### What the task asks
In the lines below, find the one that contains "- 📫 How to reach me ..." and write it out exactly, along with every line that follows it.

### Input data
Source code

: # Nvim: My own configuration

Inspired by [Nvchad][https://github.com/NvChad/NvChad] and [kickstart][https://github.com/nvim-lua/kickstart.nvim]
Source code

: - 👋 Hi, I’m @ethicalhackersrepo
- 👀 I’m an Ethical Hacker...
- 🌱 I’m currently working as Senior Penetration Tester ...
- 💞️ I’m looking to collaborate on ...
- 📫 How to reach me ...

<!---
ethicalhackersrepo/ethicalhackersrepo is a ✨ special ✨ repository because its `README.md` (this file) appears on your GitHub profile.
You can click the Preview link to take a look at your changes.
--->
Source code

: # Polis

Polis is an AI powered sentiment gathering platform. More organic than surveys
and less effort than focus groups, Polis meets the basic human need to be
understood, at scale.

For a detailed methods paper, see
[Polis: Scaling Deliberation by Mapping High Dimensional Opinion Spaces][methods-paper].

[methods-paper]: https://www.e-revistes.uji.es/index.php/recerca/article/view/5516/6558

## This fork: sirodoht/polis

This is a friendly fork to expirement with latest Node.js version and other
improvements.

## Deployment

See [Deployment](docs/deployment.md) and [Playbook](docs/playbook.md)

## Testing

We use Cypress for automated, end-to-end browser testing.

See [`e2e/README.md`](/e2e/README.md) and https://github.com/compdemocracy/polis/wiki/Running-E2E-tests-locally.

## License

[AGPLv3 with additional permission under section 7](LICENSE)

### Reply
- 📫 How to reach me ...

<!---
ethicalhackersrepo/ethicalhackersrepo is a ✨ special ✨ repository because its `README.md` (this file) appears on your GitHub profile.
You can click the Preview link to take a look at your changes.
--->
Source code

: # Polis

Polis is an AI powered sentiment gathering platform. More organic than surveys
and less effort than focus groups, Polis meets the basic human need to be
understood, at scale.

For a detailed methods paper, see
[Polis: Scaling Deliberation by Mapping High Dimensional Opinion Spaces][methods-paper].

[methods-paper]: https://www.e-revistes.uji.es/index.php/recerca/article/view/5516/6558

## This fork: sirodoht/polis

This is a friendly fork to expirement with latest Node.js version and other
improvements.

## Deployment

See [Deployment](docs/deployment.md) and [Playbook](docs/playbook.md)

## Testing

We use Cypress for automated, end-to-end browser testing.

See [`e2e/README.md`](/e2e/README.md) and https://github.com/compdemocracy/polis/wiki/Running-E2E-tests-locally.

## License

[AGPLv3 with additional permission under section 7](LICENSE)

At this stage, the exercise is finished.